I'm not sure that such concern is necessary. This is a Mercury-Prize-nominated band, whose self-titled debut album is, for my money, the best of the year. As they begin a tour, largely of college gigs, catch them while you can. My hunch is they won't be playing small, intimate venues for much longer in their career. Brian Wilson has called them the best new band of the past 10 years and asked them to support him on stage. One can see why. They may have a very different style from The Beach Boys, but their exquisite rock harmonies are a common factor.

The Magic Numbers are two pairs of siblings - brother and sister twice - mixing melody, harmony and a truly pulsating, country-style rock in a manner that is utterly compelling. On stage, with at least two of the band several stones heavier than your average rock musician, and considerably hairier too, they are a formidable sight.
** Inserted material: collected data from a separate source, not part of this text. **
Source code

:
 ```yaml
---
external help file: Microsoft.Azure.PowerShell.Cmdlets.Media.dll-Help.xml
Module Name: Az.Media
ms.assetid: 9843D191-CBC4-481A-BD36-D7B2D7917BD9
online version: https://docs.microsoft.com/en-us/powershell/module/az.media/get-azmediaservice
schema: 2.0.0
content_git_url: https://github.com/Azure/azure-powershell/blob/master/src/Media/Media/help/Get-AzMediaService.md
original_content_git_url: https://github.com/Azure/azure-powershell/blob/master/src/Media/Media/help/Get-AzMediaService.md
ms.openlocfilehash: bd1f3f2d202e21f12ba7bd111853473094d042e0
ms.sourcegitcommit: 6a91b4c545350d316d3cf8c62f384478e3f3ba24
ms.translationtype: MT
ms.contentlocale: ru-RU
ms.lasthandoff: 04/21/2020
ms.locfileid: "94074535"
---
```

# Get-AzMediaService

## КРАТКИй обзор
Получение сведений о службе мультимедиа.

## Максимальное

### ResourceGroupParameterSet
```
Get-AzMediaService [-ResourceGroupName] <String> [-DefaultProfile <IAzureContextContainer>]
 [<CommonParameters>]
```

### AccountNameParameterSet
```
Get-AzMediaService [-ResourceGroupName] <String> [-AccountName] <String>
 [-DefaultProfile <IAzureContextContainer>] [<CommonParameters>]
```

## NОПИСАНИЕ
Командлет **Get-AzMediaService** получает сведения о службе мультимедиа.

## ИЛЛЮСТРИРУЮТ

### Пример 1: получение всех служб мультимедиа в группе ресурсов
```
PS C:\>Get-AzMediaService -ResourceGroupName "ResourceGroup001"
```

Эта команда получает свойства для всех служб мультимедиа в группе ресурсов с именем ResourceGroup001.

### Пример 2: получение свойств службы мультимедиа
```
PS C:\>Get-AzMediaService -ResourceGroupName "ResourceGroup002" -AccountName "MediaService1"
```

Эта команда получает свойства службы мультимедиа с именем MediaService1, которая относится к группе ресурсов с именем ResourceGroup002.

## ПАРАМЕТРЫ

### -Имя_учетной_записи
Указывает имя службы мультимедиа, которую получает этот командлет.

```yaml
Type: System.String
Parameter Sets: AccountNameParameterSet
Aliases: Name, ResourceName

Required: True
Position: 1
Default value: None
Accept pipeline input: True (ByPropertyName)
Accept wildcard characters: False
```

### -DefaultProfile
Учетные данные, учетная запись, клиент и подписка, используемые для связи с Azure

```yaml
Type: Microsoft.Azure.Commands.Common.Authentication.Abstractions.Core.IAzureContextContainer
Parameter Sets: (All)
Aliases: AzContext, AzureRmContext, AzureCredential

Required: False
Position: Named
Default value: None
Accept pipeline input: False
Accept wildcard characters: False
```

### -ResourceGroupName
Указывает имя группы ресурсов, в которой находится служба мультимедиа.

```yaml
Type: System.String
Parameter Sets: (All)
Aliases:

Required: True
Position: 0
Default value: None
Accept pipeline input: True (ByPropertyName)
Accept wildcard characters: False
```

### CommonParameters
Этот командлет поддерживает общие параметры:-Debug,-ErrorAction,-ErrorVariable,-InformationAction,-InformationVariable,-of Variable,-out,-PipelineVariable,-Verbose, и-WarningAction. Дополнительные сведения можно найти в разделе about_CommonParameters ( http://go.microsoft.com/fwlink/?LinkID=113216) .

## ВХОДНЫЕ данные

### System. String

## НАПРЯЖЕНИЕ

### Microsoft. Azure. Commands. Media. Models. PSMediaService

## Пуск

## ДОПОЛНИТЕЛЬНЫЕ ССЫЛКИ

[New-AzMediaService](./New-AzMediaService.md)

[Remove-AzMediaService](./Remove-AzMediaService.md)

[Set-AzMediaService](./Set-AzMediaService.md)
It's a tight unit, but the inescapable focus is the lead singer, Romeo Stodart.

It's a strange thing to say of any rock star, especially a large one with beard and shoulder-length hair, but, with his constant, appealing smile, he comes across as, well, terribly sweet. The band is new enough for him still to care about chatting to the audience, answering any daft question that is shouted out, apologise if they pause to have a drink of water, and blush bashfully at the odd heckle. He can also muster a delightful falsetto while belting out an energetic rock chorus, as on their infectious new single "Love Me Like You".

This and the excellent album opener, "Mornings Eleven", typify the band's strengths - Romeo's voice, the delicious backing harmonies and often separate vocal lines of the two girls, Michele Stodart and Angela Gannon, driven along by Sean Gannon's forceful drumming. Looking round the room at Cecil Sharp House, Romeo Stodart recalled: "This is where I learnt to line dance." This ain't your average rock star.